→ Material for this task
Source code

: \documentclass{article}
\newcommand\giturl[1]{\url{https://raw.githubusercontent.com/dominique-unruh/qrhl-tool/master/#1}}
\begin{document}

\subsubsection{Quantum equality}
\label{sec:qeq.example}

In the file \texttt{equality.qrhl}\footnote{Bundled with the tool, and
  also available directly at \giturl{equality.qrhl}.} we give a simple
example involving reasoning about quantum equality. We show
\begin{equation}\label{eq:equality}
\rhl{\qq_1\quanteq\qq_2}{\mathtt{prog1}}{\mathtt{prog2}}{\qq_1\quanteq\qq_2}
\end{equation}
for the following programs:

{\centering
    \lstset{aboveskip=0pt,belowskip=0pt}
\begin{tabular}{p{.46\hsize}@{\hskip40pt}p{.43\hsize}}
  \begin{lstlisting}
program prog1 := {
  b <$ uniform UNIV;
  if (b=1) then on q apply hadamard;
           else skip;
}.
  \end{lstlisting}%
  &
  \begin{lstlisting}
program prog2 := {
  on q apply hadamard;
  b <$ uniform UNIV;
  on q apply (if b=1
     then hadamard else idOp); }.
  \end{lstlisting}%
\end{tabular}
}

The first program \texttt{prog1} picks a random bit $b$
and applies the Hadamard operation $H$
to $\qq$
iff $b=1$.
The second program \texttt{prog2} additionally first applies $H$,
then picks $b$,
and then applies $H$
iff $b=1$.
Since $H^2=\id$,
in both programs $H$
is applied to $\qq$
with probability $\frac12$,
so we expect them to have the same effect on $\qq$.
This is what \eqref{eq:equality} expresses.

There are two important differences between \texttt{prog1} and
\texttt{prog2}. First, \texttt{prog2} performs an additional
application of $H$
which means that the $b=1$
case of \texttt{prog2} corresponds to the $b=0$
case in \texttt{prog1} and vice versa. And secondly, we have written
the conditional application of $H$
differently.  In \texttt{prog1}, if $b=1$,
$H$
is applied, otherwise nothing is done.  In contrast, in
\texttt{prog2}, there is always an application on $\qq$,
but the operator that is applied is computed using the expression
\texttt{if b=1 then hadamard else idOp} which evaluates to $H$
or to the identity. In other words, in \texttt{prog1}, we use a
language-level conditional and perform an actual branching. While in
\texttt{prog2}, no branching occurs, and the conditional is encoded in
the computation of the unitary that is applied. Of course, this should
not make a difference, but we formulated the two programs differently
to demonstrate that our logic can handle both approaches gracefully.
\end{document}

→ Task details
Please transcribe the records in full, keeping every word as it is.

→ Answer
Source code

: \documentclass{article}
\newcommand\giturl[1]{\url{https://raw.githubusercontent.com/dominique-unruh/qrhl-tool/master/#1}}
\begin{document}

\subsubsection{Quantum equality}
\label{sec:qeq.example}

In the file \texttt{equality.qrhl}\footnote{Bundled with the tool, and
  also available directly at \giturl{equality.qrhl}.} we give a simple
example involving reasoning about quantum equality. We show
\begin{equation}\label{eq:equality}
\rhl{\qq_1\quanteq\qq_2}{\mathtt{prog1}}{\mathtt{prog2}}{\qq_1\quanteq\qq_2}
\end{equation}
for the following programs:

{\centering
    \lstset{aboveskip=0pt,belowskip=0pt}
\begin{tabular}{p{.46\hsize}@{\hskip40pt}p{.43\hsize}}
  \begin{lstlisting}
program prog1 := {
  b <$ uniform UNIV;
  if (b=1) then on q apply hadamard;
           else skip;
}.
  \end{lstlisting}%
  &
  \begin{lstlisting}
program prog2 := {
  on q apply hadamard;
  b <$ uniform UNIV;
  on q apply (if b=1
     then hadamard else idOp); }.
  \end{lstlisting}%
\end{tabular}
}

The first program \texttt{prog1} picks a random bit $b$
and applies the Hadamard operation $H$
to $\qq$
iff $b=1$.
The second program \texttt{prog2} additionally first applies $H$,
then picks $b$,
and then applies $H$
iff $b=1$.
Since $H^2=\id$,
in both programs $H$
is applied to $\qq$
with probability $\frac12$,
so we expect them to have the same effect on $\qq$.
This is what \eqref{eq:equality} expresses.

There are two important differences between \texttt{prog1} and
\texttt{prog2}. First, \texttt{prog2} performs an additional
application of $H$
which means that the $b=1$
case of \texttt{prog2} corresponds to the $b=0$
case in \texttt{prog1} and vice versa. And secondly, we have written
the conditional application of $H$
differently.  In \texttt{prog1}, if $b=1$,
$H$
is applied, otherwise nothing is done.  In contrast, in
\texttt{prog2}, there is always an application on $\qq$,
but the operator that is applied is computed using the expression
\texttt{if b=1 then hadamard else idOp} which evaluates to $H$
or to the identity. In other words, in \texttt{prog1}, we use a
language-level conditional and perform an actual branching. While in
\texttt{prog2}, no branching occurs, and the conditional is encoded in
the computation of the unitary that is applied. Of course, this should
not make a difference, but we formulated the two programs differently
to demonstrate that our logic can handle both approaches gracefully.
\end{document}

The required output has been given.